▸ ABOUT THIS EXERCISE: Set down the full data below exactly as given, please.

▸ WORKING DATA:
——

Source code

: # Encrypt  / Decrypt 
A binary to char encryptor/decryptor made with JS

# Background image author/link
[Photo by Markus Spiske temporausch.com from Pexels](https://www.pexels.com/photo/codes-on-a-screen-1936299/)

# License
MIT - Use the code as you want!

——

▸ RESULT:
Source code

: # Encrypt  / Decrypt 
A binary to char encryptor/decryptor made with JS

# Background image author/link
[Photo by Markus Spiske temporausch.com from Pexels](https://www.pexels.com/photo/codes-on-a-screen-1936299/)

# License
MIT - Use the code as you want!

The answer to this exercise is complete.